One option Michael had was to chart a flight with Lunar Lines and go see Alex. The rational side of him knew that there was nothing he could do except stand vigil beside his young friend, and in the end that might be the only course of action that would do either of them any good.
But Michael had to hold on to the hope that there was, indeed, something that could be done. If finding Yaxche and figuring out why the Cruzados had kidnapped him—and what key he unwittingly possessed—gave Alex any chance of surviving his disability, then Michael really had no choice when it came down to it.
Resolved in his sense of purpose, he slipped inside the bed sheets and forced himself to fall asleep.
He had a very busy day ahead.
8
Canada Station Three :
Lagrange Point 4 :
Earth Orbit :
When Alex came out of his trance, a nurse hurried over to him, looking concerned.
“What happened?” he asked her in a groggy voice. He couldn’t focus. The lights hurt his eyes.

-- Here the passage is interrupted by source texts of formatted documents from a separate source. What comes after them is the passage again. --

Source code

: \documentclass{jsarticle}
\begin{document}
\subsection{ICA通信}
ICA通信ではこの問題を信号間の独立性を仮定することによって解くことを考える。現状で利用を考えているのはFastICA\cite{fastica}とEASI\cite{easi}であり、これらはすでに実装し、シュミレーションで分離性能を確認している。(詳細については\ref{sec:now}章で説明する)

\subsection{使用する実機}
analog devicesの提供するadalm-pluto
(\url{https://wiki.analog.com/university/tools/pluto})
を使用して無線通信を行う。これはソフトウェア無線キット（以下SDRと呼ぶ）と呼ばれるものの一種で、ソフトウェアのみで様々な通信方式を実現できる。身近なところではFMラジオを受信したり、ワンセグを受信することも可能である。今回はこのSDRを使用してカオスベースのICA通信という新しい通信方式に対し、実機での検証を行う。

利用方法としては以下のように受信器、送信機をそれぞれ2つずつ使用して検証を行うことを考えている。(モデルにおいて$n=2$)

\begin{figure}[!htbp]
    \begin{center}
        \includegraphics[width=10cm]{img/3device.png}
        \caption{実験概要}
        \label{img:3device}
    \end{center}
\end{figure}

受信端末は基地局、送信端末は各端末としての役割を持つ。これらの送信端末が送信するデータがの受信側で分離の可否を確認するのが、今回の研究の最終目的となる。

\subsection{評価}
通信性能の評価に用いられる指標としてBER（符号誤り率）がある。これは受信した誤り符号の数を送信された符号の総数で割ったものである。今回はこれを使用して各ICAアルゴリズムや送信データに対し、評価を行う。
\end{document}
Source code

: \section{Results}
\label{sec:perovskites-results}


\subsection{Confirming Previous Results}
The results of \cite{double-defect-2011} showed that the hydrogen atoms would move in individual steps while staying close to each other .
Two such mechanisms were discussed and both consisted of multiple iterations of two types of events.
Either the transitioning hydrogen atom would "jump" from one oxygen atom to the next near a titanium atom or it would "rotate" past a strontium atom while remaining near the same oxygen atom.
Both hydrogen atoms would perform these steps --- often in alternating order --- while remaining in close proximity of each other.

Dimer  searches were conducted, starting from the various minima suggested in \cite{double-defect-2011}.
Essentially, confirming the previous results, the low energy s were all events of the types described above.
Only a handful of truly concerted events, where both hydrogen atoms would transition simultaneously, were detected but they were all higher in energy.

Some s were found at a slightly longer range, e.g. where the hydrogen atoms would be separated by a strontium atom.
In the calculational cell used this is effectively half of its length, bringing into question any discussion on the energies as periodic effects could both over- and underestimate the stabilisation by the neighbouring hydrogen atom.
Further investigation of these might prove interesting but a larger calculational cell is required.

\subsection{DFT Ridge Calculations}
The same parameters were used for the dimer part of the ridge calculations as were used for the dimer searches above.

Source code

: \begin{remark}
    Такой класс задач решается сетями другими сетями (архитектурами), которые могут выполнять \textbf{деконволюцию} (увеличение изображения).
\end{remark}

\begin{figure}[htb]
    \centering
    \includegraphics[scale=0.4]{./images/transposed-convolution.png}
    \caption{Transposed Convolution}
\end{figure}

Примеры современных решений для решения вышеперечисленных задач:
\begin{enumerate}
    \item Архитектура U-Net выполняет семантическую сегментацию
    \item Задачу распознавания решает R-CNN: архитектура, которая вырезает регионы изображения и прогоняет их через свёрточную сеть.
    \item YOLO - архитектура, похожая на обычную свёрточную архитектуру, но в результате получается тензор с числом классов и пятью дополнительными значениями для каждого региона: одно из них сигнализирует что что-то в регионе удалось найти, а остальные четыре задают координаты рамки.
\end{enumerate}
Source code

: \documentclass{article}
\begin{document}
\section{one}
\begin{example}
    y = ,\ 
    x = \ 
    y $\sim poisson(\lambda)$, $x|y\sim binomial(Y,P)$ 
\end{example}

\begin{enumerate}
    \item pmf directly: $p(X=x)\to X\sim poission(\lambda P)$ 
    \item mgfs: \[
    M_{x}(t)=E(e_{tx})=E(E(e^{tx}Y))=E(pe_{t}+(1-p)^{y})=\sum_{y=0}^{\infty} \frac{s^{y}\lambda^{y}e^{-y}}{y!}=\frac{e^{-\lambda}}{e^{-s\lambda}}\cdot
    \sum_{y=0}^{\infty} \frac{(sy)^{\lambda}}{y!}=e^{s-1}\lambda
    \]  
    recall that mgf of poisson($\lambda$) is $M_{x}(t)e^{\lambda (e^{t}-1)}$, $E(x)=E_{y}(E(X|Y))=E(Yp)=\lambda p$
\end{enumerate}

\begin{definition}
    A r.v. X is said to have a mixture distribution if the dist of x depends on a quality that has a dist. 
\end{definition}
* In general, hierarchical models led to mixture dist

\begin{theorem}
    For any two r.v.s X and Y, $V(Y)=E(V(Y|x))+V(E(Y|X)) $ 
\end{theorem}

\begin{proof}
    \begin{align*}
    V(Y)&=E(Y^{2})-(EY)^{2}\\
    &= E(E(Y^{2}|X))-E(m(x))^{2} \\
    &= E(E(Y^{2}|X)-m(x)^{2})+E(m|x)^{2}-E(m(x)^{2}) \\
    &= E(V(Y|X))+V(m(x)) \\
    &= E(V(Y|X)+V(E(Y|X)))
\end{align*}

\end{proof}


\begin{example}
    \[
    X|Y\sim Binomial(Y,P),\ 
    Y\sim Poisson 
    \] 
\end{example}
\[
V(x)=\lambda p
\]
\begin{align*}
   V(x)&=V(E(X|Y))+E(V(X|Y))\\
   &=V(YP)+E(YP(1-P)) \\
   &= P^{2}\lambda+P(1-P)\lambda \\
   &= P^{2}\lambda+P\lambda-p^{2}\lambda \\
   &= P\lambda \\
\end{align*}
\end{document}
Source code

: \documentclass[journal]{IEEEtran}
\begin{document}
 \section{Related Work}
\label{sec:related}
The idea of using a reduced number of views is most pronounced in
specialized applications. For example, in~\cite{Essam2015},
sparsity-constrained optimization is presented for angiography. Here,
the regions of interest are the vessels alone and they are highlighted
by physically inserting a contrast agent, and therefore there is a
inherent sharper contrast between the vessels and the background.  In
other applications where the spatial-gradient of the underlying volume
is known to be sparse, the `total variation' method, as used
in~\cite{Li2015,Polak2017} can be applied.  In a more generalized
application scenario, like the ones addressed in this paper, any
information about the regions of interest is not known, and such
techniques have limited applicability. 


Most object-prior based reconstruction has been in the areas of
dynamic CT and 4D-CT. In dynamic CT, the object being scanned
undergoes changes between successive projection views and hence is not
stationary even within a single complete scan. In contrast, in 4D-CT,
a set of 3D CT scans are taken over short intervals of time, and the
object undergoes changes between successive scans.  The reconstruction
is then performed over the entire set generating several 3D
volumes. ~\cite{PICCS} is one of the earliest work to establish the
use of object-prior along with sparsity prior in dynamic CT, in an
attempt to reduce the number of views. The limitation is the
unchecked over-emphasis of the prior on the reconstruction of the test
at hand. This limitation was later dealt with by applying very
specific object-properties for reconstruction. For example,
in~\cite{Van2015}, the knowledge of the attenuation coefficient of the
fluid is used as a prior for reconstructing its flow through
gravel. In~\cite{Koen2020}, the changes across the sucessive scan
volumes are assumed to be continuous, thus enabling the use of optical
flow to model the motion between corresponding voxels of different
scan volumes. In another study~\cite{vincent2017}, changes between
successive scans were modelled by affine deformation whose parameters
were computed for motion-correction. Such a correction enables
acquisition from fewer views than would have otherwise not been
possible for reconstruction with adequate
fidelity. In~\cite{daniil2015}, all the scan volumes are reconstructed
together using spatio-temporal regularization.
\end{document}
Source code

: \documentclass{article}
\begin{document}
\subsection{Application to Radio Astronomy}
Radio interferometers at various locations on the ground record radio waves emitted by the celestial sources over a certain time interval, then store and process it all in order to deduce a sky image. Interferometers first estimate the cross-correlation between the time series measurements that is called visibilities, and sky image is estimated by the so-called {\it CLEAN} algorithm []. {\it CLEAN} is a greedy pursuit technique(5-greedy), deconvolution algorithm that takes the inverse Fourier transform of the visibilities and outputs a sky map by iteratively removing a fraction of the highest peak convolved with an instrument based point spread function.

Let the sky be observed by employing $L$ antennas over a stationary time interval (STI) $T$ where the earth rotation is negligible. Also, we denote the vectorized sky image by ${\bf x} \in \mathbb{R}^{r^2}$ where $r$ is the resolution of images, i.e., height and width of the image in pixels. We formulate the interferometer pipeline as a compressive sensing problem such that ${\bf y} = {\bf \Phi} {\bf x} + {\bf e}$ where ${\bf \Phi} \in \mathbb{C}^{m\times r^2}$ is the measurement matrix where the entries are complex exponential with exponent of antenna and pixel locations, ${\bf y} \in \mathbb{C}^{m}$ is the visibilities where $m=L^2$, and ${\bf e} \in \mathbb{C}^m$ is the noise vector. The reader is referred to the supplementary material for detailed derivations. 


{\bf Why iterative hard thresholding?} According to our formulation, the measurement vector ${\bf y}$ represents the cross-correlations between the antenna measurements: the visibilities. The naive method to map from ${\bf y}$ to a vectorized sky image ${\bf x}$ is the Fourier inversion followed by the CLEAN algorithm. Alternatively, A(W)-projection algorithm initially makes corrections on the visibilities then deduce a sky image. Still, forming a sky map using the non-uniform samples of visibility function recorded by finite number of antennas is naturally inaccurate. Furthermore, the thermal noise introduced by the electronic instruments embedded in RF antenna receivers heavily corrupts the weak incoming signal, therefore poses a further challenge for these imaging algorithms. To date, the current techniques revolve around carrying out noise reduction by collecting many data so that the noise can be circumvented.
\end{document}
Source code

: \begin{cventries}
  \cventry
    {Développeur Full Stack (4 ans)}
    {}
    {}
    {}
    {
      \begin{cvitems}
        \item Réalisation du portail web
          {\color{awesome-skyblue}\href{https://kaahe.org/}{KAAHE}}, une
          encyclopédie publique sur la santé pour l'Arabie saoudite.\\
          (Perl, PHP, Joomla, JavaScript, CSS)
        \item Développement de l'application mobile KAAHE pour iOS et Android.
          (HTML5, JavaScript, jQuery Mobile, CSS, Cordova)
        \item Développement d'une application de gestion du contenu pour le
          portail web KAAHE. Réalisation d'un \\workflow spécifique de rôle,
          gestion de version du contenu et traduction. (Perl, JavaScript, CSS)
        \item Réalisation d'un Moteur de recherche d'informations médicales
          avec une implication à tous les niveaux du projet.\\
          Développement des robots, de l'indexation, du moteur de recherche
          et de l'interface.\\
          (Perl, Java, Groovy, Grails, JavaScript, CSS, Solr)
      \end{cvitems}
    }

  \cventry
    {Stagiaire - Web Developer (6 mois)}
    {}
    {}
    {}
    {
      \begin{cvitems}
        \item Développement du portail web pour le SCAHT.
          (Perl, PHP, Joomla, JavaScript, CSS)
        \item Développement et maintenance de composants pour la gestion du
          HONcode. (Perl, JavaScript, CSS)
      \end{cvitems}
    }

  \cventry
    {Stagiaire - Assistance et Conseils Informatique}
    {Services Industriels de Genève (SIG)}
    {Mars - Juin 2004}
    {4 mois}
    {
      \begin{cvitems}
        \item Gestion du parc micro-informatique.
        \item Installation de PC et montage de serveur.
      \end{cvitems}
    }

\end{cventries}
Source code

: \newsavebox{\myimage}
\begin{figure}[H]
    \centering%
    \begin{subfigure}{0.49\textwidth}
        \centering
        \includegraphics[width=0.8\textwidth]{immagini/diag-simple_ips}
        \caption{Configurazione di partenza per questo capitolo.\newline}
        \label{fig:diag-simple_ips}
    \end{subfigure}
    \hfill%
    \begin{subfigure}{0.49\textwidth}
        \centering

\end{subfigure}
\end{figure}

“It’s going to be all right, Alex,” the nurse said. Her voice was muffled, as if she were speaking to him from a great distance.
“Where am I?” he asked.
The nurse put a cold pack on his forehead. “You had a minor cerebrovascular attack—probably just a side effect of your condition coupled with stress. You’ve developed a fever, but Dr. Amma told me you would be fine in a day or so. Just rest.”
He lay back and closed his eyes, not to sleep, but in an attempt to get back to that superconscious state and figure out what it all meant.